Monday, May 28, 2012

The Real Memorial Day

Growing up in DC with a father that was a former war correspondent in WWII was very full of stories of a generation that rarely spoke of the horrors they witnessed in the Pacific and in Europe.  Fighting on two fronts with very different battlefields must have been

My Father was out to dinner with his best friend Bob Ruben when my Dad pulled a letter from his inside breast pocket and it was a telegram telling him to report for jump school before his next assignment.  Bob smiled and knew exactly what my Dad was up to.  Bob knew my Dad was afraid of heights and this assignment was not going to happen.  After a nice dinner Bob agreed to swap assignments.  Bob would jump over Normandy on June 6th 1944 with the 101st Airborne.  He trained with the division so he could do the jump as a journalist. He wrote a book about it and I have it as an unpublished piece of military history.

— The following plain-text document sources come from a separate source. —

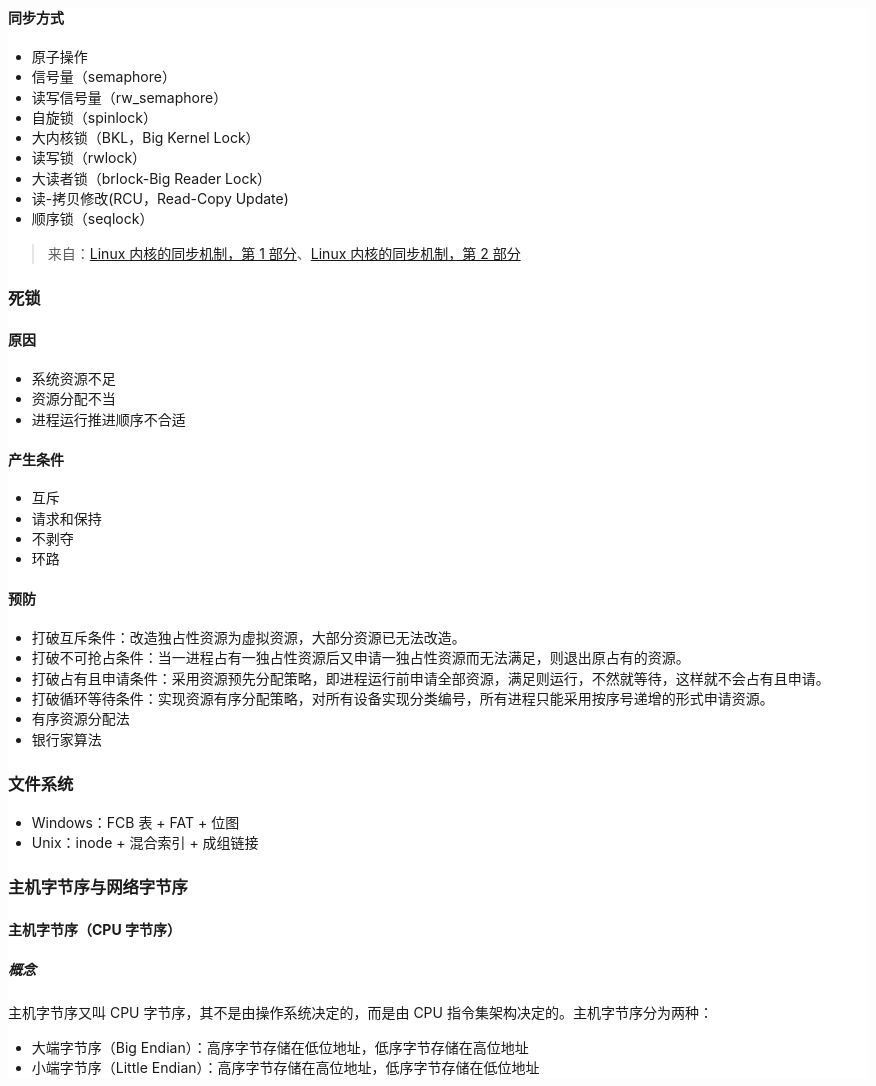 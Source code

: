 #### 同步方式

- 原子操作
- 信号量（semaphore）
- 读写信号量（rw_semaphore）
- 自旋锁（spinlock）
- 大内核锁（BKL，Big Kernel Lock）
- 读写锁（rwlock）
- 大读者锁（brlock-Big Reader Lock）
- 读-拷贝修改(RCU，Read-Copy Update)
- 顺序锁（seqlock）

> 来自：[Linux 内核的同步机制，第 1 部分](https://www.ibm.com/developerworks/cn/linux/l-synch/part1/)、[Linux 内核的同步机制，第 2 部分](https://www.ibm.com/developerworks/cn/linux/l-synch/part2/)

### 死锁

#### 原因

- 系统资源不足
- 资源分配不当
- 进程运行推进顺序不合适

#### 产生条件

- 互斥
- 请求和保持
- 不剥夺
- 环路

#### 预防

- 打破互斥条件：改造独占性资源为虚拟资源，大部分资源已无法改造。
- 打破不可抢占条件：当一进程占有一独占性资源后又申请一独占性资源而无法满足，则退出原占有的资源。
- 打破占有且申请条件：采用资源预先分配策略，即进程运行前申请全部资源，满足则运行，不然就等待，这样就不会占有且申请。
- 打破循环等待条件：实现资源有序分配策略，对所有设备实现分类编号，所有进程只能采用按序号递增的形式申请资源。
- 有序资源分配法
- 银行家算法

### 文件系统

- Windows：FCB 表 + FAT + 位图
- Unix：inode + 混合索引 + 成组链接

### 主机字节序与网络字节序

#### 主机字节序（CPU 字节序）

##### 概念

主机字节序又叫 CPU 字节序，其不是由操作系统决定的，而是由 CPU 指令集架构决定的。主机字节序分为两种：

- 大端字节序（Big Endian）：高序字节存储在低位地址，低序字节存储在高位地址
- 小端字节序（Little Endian）：高序字节存储在高位地址，低序字节存储在低位地址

Soon after Bob took off for Europe Dad headed to the Pacific where he joined up with the Reuters Team in the Philippians.   They would always deploy with docking ships and head to the battles as they happened.  It turns out that if you have a case of CuttySark you have quite a bit of influence in the field.  It was not uncommon for my Dad to draw a great battle to cover.  Back then you would just travel with a unit for as long as you could.  The ships were slow and the battles were incredibly violent...seeing men die was not something my Dad really wrote about due to the censors and he just did not like talking about it.  I do recall Dad telling me about the Nuremberg Trials...as  Jew he took a tour of the camps and he told me it almost broke him.  To think that people did this to other people...he could not clearly write about it because it was so insanely cruel that words really could not give it justice.

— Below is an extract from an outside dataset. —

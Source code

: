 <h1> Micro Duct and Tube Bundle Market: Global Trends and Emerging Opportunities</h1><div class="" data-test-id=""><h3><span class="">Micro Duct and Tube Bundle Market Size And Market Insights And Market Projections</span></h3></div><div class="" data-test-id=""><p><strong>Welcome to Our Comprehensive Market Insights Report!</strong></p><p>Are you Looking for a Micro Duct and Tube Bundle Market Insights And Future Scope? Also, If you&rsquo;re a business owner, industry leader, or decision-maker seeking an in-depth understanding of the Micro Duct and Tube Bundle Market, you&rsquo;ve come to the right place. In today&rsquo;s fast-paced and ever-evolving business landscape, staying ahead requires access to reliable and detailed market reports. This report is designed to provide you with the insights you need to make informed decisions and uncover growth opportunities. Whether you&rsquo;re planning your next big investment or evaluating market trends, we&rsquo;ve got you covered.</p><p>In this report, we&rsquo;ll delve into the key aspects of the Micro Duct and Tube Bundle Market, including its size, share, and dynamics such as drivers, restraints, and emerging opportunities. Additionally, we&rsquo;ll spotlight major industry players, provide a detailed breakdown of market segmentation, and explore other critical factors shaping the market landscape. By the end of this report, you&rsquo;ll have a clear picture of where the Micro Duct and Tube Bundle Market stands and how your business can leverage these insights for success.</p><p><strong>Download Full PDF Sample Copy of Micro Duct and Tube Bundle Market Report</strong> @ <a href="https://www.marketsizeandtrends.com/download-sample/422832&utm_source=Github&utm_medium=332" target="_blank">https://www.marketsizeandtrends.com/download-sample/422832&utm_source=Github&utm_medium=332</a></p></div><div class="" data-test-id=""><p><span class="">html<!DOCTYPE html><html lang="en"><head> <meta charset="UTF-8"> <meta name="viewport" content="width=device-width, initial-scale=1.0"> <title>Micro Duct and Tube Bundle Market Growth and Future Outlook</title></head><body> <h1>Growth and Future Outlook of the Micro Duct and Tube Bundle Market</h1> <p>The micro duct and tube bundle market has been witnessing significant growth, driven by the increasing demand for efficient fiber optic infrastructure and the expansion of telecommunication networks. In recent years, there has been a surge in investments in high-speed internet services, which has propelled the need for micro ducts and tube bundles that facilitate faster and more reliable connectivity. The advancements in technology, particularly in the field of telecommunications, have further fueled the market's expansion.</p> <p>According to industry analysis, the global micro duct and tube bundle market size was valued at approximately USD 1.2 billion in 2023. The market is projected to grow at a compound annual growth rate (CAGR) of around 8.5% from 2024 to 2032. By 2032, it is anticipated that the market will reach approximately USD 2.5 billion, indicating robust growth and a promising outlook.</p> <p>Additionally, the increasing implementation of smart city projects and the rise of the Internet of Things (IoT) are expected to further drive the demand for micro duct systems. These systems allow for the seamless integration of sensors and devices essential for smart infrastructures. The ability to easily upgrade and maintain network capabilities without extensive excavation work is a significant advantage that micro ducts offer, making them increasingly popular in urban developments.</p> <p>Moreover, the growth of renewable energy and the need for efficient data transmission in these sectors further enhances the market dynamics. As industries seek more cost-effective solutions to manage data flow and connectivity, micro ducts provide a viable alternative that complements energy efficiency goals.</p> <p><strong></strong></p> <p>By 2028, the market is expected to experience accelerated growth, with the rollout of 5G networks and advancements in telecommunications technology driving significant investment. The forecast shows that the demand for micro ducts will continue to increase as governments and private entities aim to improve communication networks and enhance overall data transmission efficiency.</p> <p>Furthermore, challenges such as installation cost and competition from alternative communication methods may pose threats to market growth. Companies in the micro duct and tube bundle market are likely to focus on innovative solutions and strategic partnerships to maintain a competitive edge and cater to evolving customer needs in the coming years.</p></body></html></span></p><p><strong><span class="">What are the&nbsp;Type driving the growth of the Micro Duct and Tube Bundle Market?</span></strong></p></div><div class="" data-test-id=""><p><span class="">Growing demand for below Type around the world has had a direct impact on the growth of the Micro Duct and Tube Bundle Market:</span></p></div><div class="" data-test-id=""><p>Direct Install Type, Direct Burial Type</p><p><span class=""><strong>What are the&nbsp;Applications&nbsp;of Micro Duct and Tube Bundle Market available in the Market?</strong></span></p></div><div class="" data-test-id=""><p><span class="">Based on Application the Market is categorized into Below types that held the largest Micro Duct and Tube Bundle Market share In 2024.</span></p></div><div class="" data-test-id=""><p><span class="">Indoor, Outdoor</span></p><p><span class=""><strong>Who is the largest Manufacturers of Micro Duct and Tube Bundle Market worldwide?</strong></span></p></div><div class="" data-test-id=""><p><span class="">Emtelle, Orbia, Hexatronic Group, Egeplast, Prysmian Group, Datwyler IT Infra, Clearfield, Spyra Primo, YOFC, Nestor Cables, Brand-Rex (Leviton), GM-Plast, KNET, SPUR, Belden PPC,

Today is Memorial Day and Dad has been gone for over 10 years now.  This weekend always makes me think of those who have fallen and all the stories about the greatest generation.  WWII was a romantic war according to some, but war is war.  The unity of the world against a common foe was the difference.  Religion was not the driver, but world domination by another was.

Please pause for a minute everyday and remember that there are men and women overseas and here in the states doing what they can to protect us Americans from all those enemies foreign and domestic.  Americans are hard to define...where are a bot of all on this great earth.  Lets please all get along.

I was born on May 30th...the real Memorial Day and my Dad was proud for a few reasons.  How fitting.